In fairness, she did try and add a few Forest touches to the day. In the church where we had the service, there were pictures and statues of Jonathan Greening everywhere. He’s one of my favourite players and it was very thoughtful of Sarah to arrange this.

Since that day I’ve tried everything to entice her into football but even a romantic midweek break in Doncaster didn’t do the trick. Personally, I can’t think of a better place to spend your honeymoon.

Her dislike of football can border on being unreasonable at times. I saw Christmas as the ideal opportunity to subtly indoctrinate her and decided to buy her some paraphernalia from the club shop. She burst into tears and threw the hilarious Nottingham Forest Goalkeeper Oven Gloves straight into the bin. Perhaps I should have bought her something else to go with it.

You may well be thinking Sarah and I need some marriage counselling but nothing could be further from the truth. We’ve spent eight happy seasons as a couple and, in that time, we’ve developed a number of ways to co-exist harmoniously, despite the fact that I love football with all my heart and Sarah has grown to pretty much despise it.

Crisis negotiations take place on an almost daily basis, in order to ensure I get my recommended football dosage. We have all kinds of little deals in place to help maintain the equilibrium. For example, I get to have my life-sized cardboard cut out of Stuart Pearce out in the living room and Sarah gets to name our first born child.

With the European Championships this summer, there is a household meeting planned, the like of which hasn’t been seen since the signing of the Treaty of Versailles.

Of course, in this vastly advanced technological age, there is one other thing which has proved a great aid to a mixed marriage like ours. They say a successful relationship requires hard work and compromise. Personally, I think all you need is a Sky Plus box. The person who invented this devise deserves a knighthood. It means you can watch live football, without your significant other having to miss the Hollyoaks omnibus. Genius.

The only real wisdom I have to impart is that non-footballing folk cannot be converted. As hard as you may wish to try, they will never be quite the same as us football fanatics.

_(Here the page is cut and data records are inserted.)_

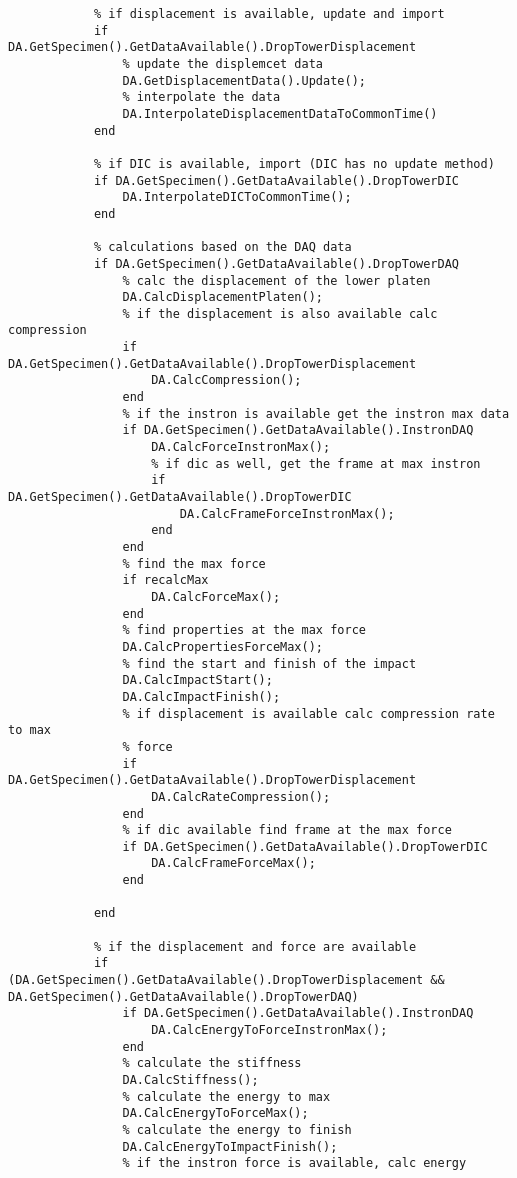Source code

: \begin{lstlisting}
            % if displacement is available, update and import
            if DA.GetSpecimen().GetDataAvailable().DropTowerDisplacement
                % update the displemcet data
                DA.GetDisplacementData().Update(); 
                % interpolate the data
                DA.InterpolateDisplacementDataToCommonTime()
            end
            
            % if DIC is available, import (DIC has no update method)
            if DA.GetSpecimen().GetDataAvailable().DropTowerDIC
                DA.InterpolateDICToCommonTime();
            end
            
            % calculations based on the DAQ data 
            if DA.GetSpecimen().GetDataAvailable().DropTowerDAQ
                % calc the displacement of the lower platen
                DA.CalcDisplacementPlaten();                  
                % if the displacement is also available calc compression
                if DA.GetSpecimen().GetDataAvailable().DropTowerDisplacement
                    DA.CalcCompression();
                end
                % if the instron is available get the instron max data
                if DA.GetSpecimen().GetDataAvailable().InstronDAQ
                    DA.CalcForceInstronMax();
                    % if dic as well, get the frame at max instron
                    if DA.GetSpecimen().GetDataAvailable().DropTowerDIC
                        DA.CalcFrameForceInstronMax();
                    end      
                end
                % find the max force
                if recalcMax
                    DA.CalcForceMax();
                end
                % find properties at the max force
                DA.CalcPropertiesForceMax();                
                % find the start and finish of the impact
                DA.CalcImpactStart();
                DA.CalcImpactFinish();
                % if displacement is available calc compression rate to max
                % force
                if DA.GetSpecimen().GetDataAvailable().DropTowerDisplacement
                    DA.CalcRateCompression();
                end               
                % if dic available find frame at the max force
                if DA.GetSpecimen().GetDataAvailable().DropTowerDIC
                    DA.CalcFrameForceMax();
                end                
              
            end
            
            % if the displacement and force are available
            if (DA.GetSpecimen().GetDataAvailable().DropTowerDisplacement && DA.GetSpecimen().GetDataAvailable().DropTowerDAQ)
                if DA.GetSpecimen().GetDataAvailable().InstronDAQ
                    DA.CalcEnergyToForceInstronMax();
                end               
                % calculate the stiffness
                DA.CalcStiffness();
                % calculate the energy to max
                DA.CalcEnergyToForceMax();
                % calculate the energy to finish
                DA.CalcEnergyToImpactFinish();
                % if the instron force is available, calc energy


\end{lstlisting}
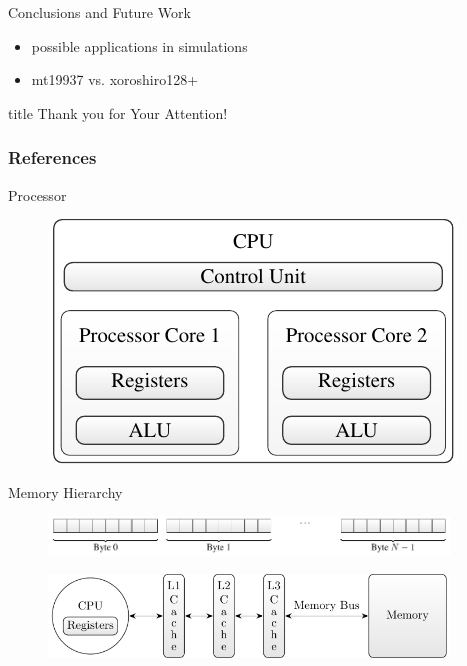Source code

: \documentclass[aspectratio=169]{beamer}
\begin{document}
    \begin{frame}{Conclusions and Future Work}
      \begin{itemize}
        \item possible applications in simulations
        \item mt19937 vs. xoroshiro128+
      \end{itemize}
    \end{frame}

  \begin{frame}
    \vfill
    \centering
    \begin{beamercolorbox}[sep=8pt,center,shadow=true,rounded=true]{title}
      Thank you for Your Attention!%
      \par%
    \end{beamercolorbox}
    \vfill
  \end{frame}

  \begin{frame}
    \frametitle{References}
  \end{frame}

  \appendix

  \begin{frame}{Processor}
    \begin{figure}
      \includegraphics[height=0.5\textheight]{figures/cpu_components.pdf}
    \end{figure}
  \end{frame}

  \begin{frame}{Memory Hierarchy}
    \begin{figure}
      \includegraphics[width=0.95\textwidth]{figures/memory.pdf}
    \end{figure}
    \begin{figure}
      \includegraphics[width=0.95\textwidth]{figures/memory_hierarchy.pdf}
    \end{figure}
  \end{frame}
\end{document}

Though scientists claim not to have found it, there is such a thing as ‘the football gene’. If you have it you will absorb all the football you possibly can and it will never quite quench your thirst. If you don’t have it you will, at best, be apathetic towards the beautiful game or, at worst, develop a pathological hatred of it.

For anyone embarking upon a relationship with a dynamic that bares resemblance to what I have portrayed here, I would strongly suggest drawing up a formal contract, early doors.

It’s important to have all the necessary clauses in place so that you don’t find yourself monotonously trudging through the aisles of Ikea at three o’clock on a Saturday afternoon, having forgotten all that once meant so much to you.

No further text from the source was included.